__Task directions__
Nothing may be changed. Give the entries below again exactly.

─── Data for the task ───

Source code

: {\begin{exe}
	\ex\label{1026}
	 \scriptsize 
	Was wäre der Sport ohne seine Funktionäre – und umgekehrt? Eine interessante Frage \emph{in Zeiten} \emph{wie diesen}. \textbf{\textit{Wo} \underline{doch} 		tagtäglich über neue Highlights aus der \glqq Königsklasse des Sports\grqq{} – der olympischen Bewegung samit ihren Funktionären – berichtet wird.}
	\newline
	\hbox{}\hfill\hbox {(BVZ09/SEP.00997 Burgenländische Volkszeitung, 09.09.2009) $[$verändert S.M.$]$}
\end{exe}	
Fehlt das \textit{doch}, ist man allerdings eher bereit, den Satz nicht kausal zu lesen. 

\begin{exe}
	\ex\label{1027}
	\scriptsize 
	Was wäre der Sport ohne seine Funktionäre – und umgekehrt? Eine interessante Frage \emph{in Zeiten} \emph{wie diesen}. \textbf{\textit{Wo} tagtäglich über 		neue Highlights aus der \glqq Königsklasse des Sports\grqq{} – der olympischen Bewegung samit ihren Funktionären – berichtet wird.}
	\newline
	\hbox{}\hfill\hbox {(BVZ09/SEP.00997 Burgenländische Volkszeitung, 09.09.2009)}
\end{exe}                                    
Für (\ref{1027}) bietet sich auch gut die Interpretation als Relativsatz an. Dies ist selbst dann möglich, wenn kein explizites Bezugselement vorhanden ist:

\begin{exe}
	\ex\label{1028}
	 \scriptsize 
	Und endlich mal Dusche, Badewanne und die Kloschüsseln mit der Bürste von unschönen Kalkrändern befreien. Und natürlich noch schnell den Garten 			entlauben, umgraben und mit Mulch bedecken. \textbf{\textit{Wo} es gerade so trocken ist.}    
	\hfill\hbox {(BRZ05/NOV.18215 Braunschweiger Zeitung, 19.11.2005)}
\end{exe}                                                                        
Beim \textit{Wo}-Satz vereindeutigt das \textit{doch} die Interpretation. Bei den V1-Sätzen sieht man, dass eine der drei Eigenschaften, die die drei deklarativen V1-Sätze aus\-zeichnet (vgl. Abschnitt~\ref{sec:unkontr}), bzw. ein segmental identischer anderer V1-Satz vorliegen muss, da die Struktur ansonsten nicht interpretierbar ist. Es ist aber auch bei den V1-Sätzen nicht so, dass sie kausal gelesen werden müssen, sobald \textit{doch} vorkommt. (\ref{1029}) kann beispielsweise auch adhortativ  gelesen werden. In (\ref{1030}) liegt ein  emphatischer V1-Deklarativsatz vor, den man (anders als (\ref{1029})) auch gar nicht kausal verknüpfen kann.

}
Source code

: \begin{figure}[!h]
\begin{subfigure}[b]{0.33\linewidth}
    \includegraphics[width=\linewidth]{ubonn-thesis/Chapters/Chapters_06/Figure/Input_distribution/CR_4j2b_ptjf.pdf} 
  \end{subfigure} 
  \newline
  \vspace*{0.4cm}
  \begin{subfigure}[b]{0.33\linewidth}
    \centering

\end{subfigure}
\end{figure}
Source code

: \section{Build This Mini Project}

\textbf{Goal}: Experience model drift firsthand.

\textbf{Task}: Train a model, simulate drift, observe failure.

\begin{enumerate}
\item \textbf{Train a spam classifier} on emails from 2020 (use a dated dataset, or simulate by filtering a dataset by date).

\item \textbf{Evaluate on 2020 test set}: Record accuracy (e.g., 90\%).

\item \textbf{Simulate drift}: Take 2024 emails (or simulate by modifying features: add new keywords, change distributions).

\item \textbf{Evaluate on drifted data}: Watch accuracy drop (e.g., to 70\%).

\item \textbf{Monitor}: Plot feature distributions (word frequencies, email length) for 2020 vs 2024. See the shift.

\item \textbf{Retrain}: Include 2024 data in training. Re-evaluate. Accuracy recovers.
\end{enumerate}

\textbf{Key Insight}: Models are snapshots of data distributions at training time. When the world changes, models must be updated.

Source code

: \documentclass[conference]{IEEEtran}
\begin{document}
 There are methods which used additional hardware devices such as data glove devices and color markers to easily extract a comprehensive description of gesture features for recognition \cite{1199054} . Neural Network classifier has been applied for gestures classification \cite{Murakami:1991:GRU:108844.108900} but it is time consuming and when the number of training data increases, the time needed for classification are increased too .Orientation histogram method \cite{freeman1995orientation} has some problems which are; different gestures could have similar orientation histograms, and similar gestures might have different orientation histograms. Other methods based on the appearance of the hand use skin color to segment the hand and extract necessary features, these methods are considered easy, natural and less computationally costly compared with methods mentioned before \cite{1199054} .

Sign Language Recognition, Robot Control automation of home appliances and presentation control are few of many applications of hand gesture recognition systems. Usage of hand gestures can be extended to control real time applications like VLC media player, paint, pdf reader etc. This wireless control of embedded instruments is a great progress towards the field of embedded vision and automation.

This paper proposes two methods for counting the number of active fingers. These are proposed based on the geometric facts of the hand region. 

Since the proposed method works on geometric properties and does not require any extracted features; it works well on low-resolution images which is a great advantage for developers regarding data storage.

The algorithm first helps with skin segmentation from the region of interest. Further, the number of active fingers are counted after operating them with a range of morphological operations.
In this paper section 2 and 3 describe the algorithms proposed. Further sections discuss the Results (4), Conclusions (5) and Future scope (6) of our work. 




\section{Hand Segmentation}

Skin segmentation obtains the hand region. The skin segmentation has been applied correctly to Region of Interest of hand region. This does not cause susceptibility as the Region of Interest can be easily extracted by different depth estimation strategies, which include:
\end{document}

───

__Result for this task__
Source code

: {\begin{exe}
	\ex\label{1026}
	 \scriptsize 
	Was wäre der Sport ohne seine Funktionäre – und umgekehrt? Eine interessante Frage \emph{in Zeiten} \emph{wie diesen}. \textbf{\textit{Wo} \underline{doch} 		tagtäglich über neue Highlights aus der \glqq Königsklasse des Sports\grqq{} – der olympischen Bewegung samit ihren Funktionären – berichtet wird.}
	\newline
	\hbox{}\hfill\hbox {(BVZ09/SEP.00997 Burgenländische Volkszeitung, 09.09.2009) $[$verändert S.M.$]$}
\end{exe}	
Fehlt das \textit{doch}, ist man allerdings eher bereit, den Satz nicht kausal zu lesen. 

\begin{exe}
	\ex\label{1027}
	\scriptsize 
	Was wäre der Sport ohne seine Funktionäre – und umgekehrt? Eine interessante Frage \emph{in Zeiten} \emph{wie diesen}. \textbf{\textit{Wo} tagtäglich über 		neue Highlights aus der \glqq Königsklasse des Sports\grqq{} – der olympischen Bewegung samit ihren Funktionären – berichtet wird.}
	\newline
	\hbox{}\hfill\hbox {(BVZ09/SEP.00997 Burgenländische Volkszeitung, 09.09.2009)}
\end{exe}                                    
Für (\ref{1027}) bietet sich auch gut die Interpretation als Relativsatz an. Dies ist selbst dann möglich, wenn kein explizites Bezugselement vorhanden ist:

\begin{exe}
	\ex\label{1028}
	 \scriptsize 
	Und endlich mal Dusche, Badewanne und die Kloschüsseln mit der Bürste von unschönen Kalkrändern befreien. Und natürlich noch schnell den Garten 			entlauben, umgraben und mit Mulch bedecken. \textbf{\textit{Wo} es gerade so trocken ist.}    
	\hfill\hbox {(BRZ05/NOV.18215 Braunschweiger Zeitung, 19.11.2005)}
\end{exe}                                                                        
Beim \textit{Wo}-Satz vereindeutigt das \textit{doch} die Interpretation. Bei den V1-Sätzen sieht man, dass eine der drei Eigenschaften, die die drei deklarativen V1-Sätze aus\-zeichnet (vgl. Abschnitt~\ref{sec:unkontr}), bzw. ein segmental identischer anderer V1-Satz vorliegen muss, da die Struktur ansonsten nicht interpretierbar ist. Es ist aber auch bei den V1-Sätzen nicht so, dass sie kausal gelesen werden müssen, sobald \textit{doch} vorkommt. (\ref{1029}) kann beispielsweise auch adhortativ  gelesen werden. In (\ref{1030}) liegt ein  emphatischer V1-Deklarativsatz vor, den man (anders als (\ref{1029})) auch gar nicht kausal verknüpfen kann.

}
Source code

: \begin{figure}[!h]
\begin{subfigure}[b]{0.33\linewidth}
    \includegraphics[width=\linewidth]{ubonn-thesis/Chapters/Chapters_06/Figure/Input_distribution/CR_4j2b_ptjf.pdf} 
  \end{subfigure} 
  \newline
  \vspace*{0.4cm}
  \begin{subfigure}[b]{0.33\linewidth}
    \centering

\end{subfigure}
\end{figure}
Source code

: \section{Build This Mini Project}

\textbf{Goal}: Experience model drift firsthand.

\textbf{Task}: Train a model, simulate drift, observe failure.

\begin{enumerate}
\item \textbf{Train a spam classifier} on emails from 2020 (use a dated dataset, or simulate by filtering a dataset by date).

\item \textbf{Evaluate on 2020 test set}: Record accuracy (e.g., 90\%).

\item \textbf{Simulate drift}: Take 2024 emails (or simulate by modifying features: add new keywords, change distributions).

\item \textbf{Evaluate on drifted data}: Watch accuracy drop (e.g., to 70\%).

\item \textbf{Monitor}: Plot feature distributions (word frequencies, email length) for 2020 vs 2024. See the shift.

\item \textbf{Retrain}: Include 2024 data in training. Re-evaluate. Accuracy recovers.
\end{enumerate}

\textbf{Key Insight}: Models are snapshots of data distributions at training time. When the world changes, models must be updated.

Source code

: \documentclass[conference]{IEEEtran}
\begin{document}
 There are methods which used additional hardware devices such as data glove devices and color markers to easily extract a comprehensive description of gesture features for recognition \cite{1199054} . Neural Network classifier has been applied for gestures classification \cite{Murakami:1991:GRU:108844.108900} but it is time consuming and when the number of training data increases, the time needed for classification are increased too .Orientation histogram method \cite{freeman1995orientation} has some problems which are; different gestures could have similar orientation histograms, and similar gestures might have different orientation histograms. Other methods based on the appearance of the hand use skin color to segment the hand and extract necessary features, these methods are considered easy, natural and less computationally costly compared with methods mentioned before \cite{1199054} .

Sign Language Recognition, Robot Control automation of home appliances and presentation control are few of many applications of hand gesture recognition systems. Usage of hand gestures can be extended to control real time applications like VLC media player, paint, pdf reader etc. This wireless control of embedded instruments is a great progress towards the field of embedded vision and automation.

This paper proposes two methods for counting the number of active fingers. These are proposed based on the geometric facts of the hand region. 

Since the proposed method works on geometric properties and does not require any extracted features; it works well on low-resolution images which is a great advantage for developers regarding data storage.

The algorithm first helps with skin segmentation from the region of interest. Further, the number of active fingers are counted after operating them with a range of morphological operations.
In this paper section 2 and 3 describe the algorithms proposed. Further sections discuss the Results (4), Conclusions (5) and Future scope (6) of our work. 




\section{Hand Segmentation}

Skin segmentation obtains the hand region. The skin segmentation has been applied correctly to Region of Interest of hand region. This does not cause susceptibility as the Region of Interest can be easily extracted by different depth estimation strategies, which include:
\end{document}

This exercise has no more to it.